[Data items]

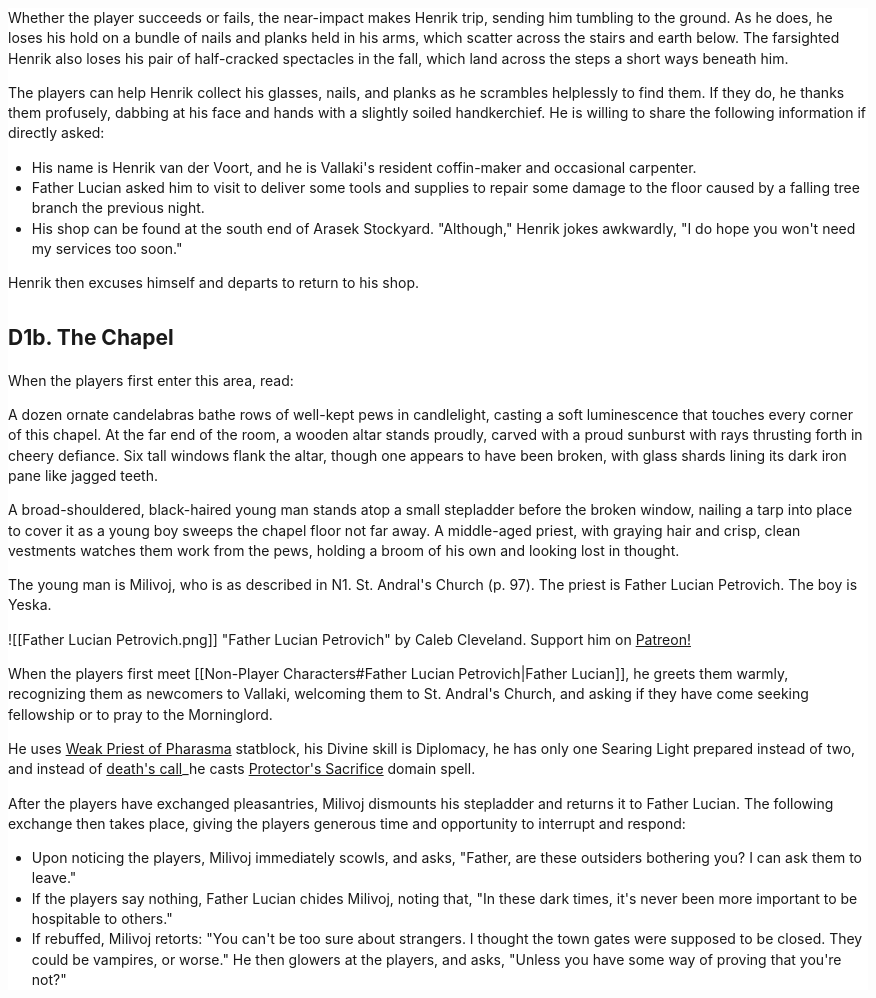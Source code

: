 Whether the player succeeds or fails, the near-impact makes Henrik trip, sending him tumbling to the ground. As he does, he loses his hold on a bundle of nails and planks held in his arms, which scatter across the stairs and earth below. The farsighted Henrik also loses his pair of half-cracked spectacles in the fall, which land across the steps a short ways beneath him.

The players can help Henrik collect his glasses, nails, and planks as he scrambles helplessly to find them. If they do, he thanks them profusely, dabbing at his face and hands with a slightly soiled handkerchief. He is willing to share the following information if directly asked:

* His name is Henrik van der Voort, and he is Vallaki's resident coffin-maker and occasional carpenter.
* Father Lucian asked him to visit to deliver some tools and supplies to repair some damage to the floor caused by a falling tree branch the previous night.
* His shop can be found at the south end of Arasek Stockyard. "Although," Henrik jokes awkwardly, "I do hope you won't need my services too soon."

Henrik then excuses himself and departs to return to his shop.
## D1b. The Chapel
When the players first enter this area, read:

<div class="description">
<p>A dozen ornate candelabras bathe rows of well-kept pews in candlelight, casting a soft luminescence that touches every corner of this chapel. At the far end of the room, a wooden altar stands proudly, carved with a proud sunburst with rays thrusting forth in cheery defiance.  Six tall windows flank the altar, though one appears to have been broken, with glass shards lining its dark iron pane like jagged teeth.</p>
<p>A broad-shouldered, black-haired young man stands atop a small stepladder before the broken window, nailing a tarp into place to cover it as a young boy sweeps the chapel floor not far away. A middle-aged priest, with graying hair and crisp, clean vestments watches them work from the pews, holding a broom of his own and looking lost in thought.</p>
</div>

The young man is Milivoj, who is as described in <span class="citation">N1. St. Andral's Church (p. 97)</span>. The priest is Father Lucian Petrovich. The boy is Yeska.

![[Father Lucian Petrovich.png]]
<span class="credit">"Father Lucian Petrovich" by Caleb Cleveland. Support him on <a href="https://patreon.com/calebisdrawing/">Patreon!</a></span>

When the players first meet [[Non-Player Characters#Father Lucian Petrovich|Father Lucian]], he greets them warmly, recognizing them as newcomers to Vallaki, welcoming them to St. Andral's Church, and asking if they have come seeking fellowship or to pray to the Morninglord.

He uses [Weak Priest of Pharasma](https://2e.aonprd.com/NPCs.aspx?ID=896) statblock, his Divine skill is Diplomacy, he has only one Searing Light prepared instead of two, and instead of [death's call](https://2e.aonprd.com/Spells.aspx?ID=413)_he casts [Protector's Sacrifice](https://2e.aonprd.com/Spells.aspx?ID=1832) domain spell.

After the players have exchanged pleasantries, Milivoj dismounts his stepladder and returns it to Father Lucian. The following exchange then takes place, giving the players generous time and opportunity to interrupt and respond:

* Upon noticing the players, Milivoj immediately scowls, and asks, "Father, are these outsiders bothering you? I can ask them to leave."
* If the players say nothing, Father Lucian chides Milivoj, noting that, "In these dark times, it's never been more important to be hospitable to others."
* If rebuffed, Milivoj retorts: "You can't be too sure about strangers. I thought the town gates were supposed to be closed. They could be vampires, or worse." He then glowers at the players, and asks, "Unless you have some way of proving that you're not?"
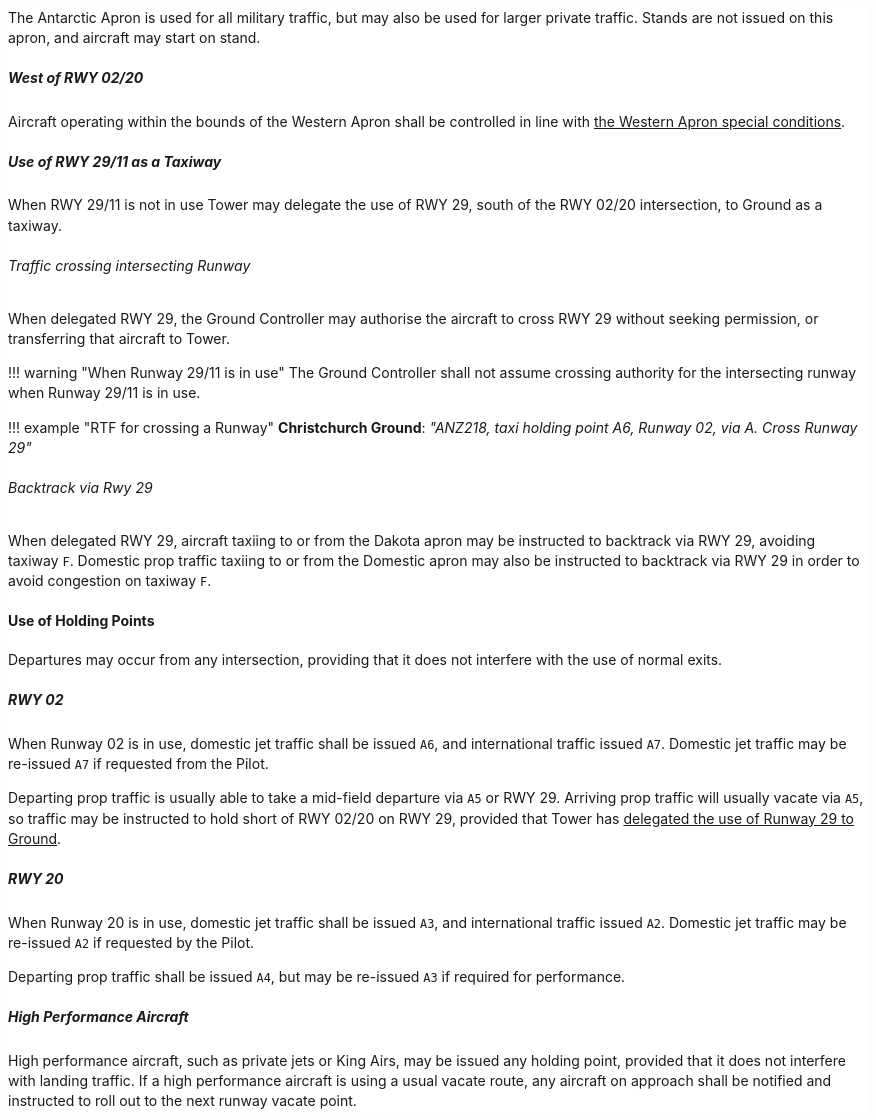 The Antarctic Apron is used for all military traffic, but may also be used for larger private traffic. Stands are not issued on this apron, and aircraft may start on stand.

##### West of RWY 02/20

Aircraft operating within the bounds of the Western Apron shall be controlled in line with [the Western Apron special conditions](#western-apron). 

##### Use of RWY 29/11 as a Taxiway

When RWY 29/11 is not in use Tower may delegate the use of RWY 29, south of the RWY 02/20 intersection, to Ground as a taxiway.

###### Traffic crossing intersecting Runway

When delegated RWY 29, the Ground Controller may authorise the aircraft to cross RWY 29 without seeking permission, or transferring that aircraft to Tower.

!!! warning "When Runway 29/11 is in use"
    The Ground Controller shall not assume crossing authority for the intersecting runway when Runway 29/11 is in use.

!!! example "RTF for crossing a Runway"
    **Christchurch Ground**: *"ANZ218, taxi holding point A6, Runway 02, via A. Cross Runway 29"*

###### Backtrack via Rwy 29

When delegated RWY 29, aircraft taxiing to or from the Dakota apron may be instructed to backtrack via RWY 29, avoiding taxiway `F`. Domestic prop traffic taxiing to or from the Domestic apron may also be instructed to backtrack via RWY 29 in order to avoid congestion on taxiway `F`.

#### Use of Holding Points

Departures may occur from any intersection, providing that it does not interfere with the use of normal exits. 

##### RWY 02

When Runway 02 is in use, domestic jet traffic shall be issued `A6`, and international traffic issued `A7`. Domestic jet traffic may be re-issued `A7` if requested from the Pilot.

Departing prop traffic is usually able to take a mid-field departure via `A5` or RWY 29. Arriving prop traffic will usually vacate via `A5`, so traffic may be instructed to hold short of RWY 02/20 on RWY 29, provided that Tower has [delegated the use of Runway 29 to Ground](#backtrack-via-rwy-29).

##### RWY 20

When Runway 20 is in use, domestic jet traffic shall be issued `A3`, and international traffic issued `A2`. Domestic jet traffic may be re-issued `A2` if requested by the Pilot.

Departing prop traffic shall be issued `A4`, but may be re-issued `A3` if required for performance.

##### High Performance Aircraft

High performance aircraft, such as private jets or King Airs, may be issued any holding point, provided that it does not interfere with landing traffic. If a high performance aircraft is using a usual vacate route, any aircraft on approach shall be notified and instructed to roll out to the next runway vacate point.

YOUR TASK:
Each line from the one that contains "If the players" down to the one that contains "When RWY 29/11" is to be returned exactly as it stands above, both ends included, with pictures removed.

EXERCISE ANSWER:
* If the players say nothing, Father Lucian chides Milivoj, noting that, "In these dark times, it's never been more important to be hospitable to others."
* If rebuffed, Milivoj retorts: "You can't be too sure about strangers. I thought the town gates were supposed to be closed. They could be vampires, or worse." He then glowers at the players, and asks, "Unless you have some way of proving that you're not?"
 The Antarctic Apron is used for all military traffic, but may also be used for larger private traffic. Stands are not issued on this apron, and aircraft may start on stand.

##### West of RWY 02/20

Aircraft operating within the bounds of the Western Apron shall be controlled in line with [the Western Apron special conditions](#western-apron). 

##### Use of RWY 29/11 as a Taxiway

When RWY 29/11 is not in use Tower may delegate the use of RWY 29, south of the RWY 02/20 intersection, to Ground as a taxiway.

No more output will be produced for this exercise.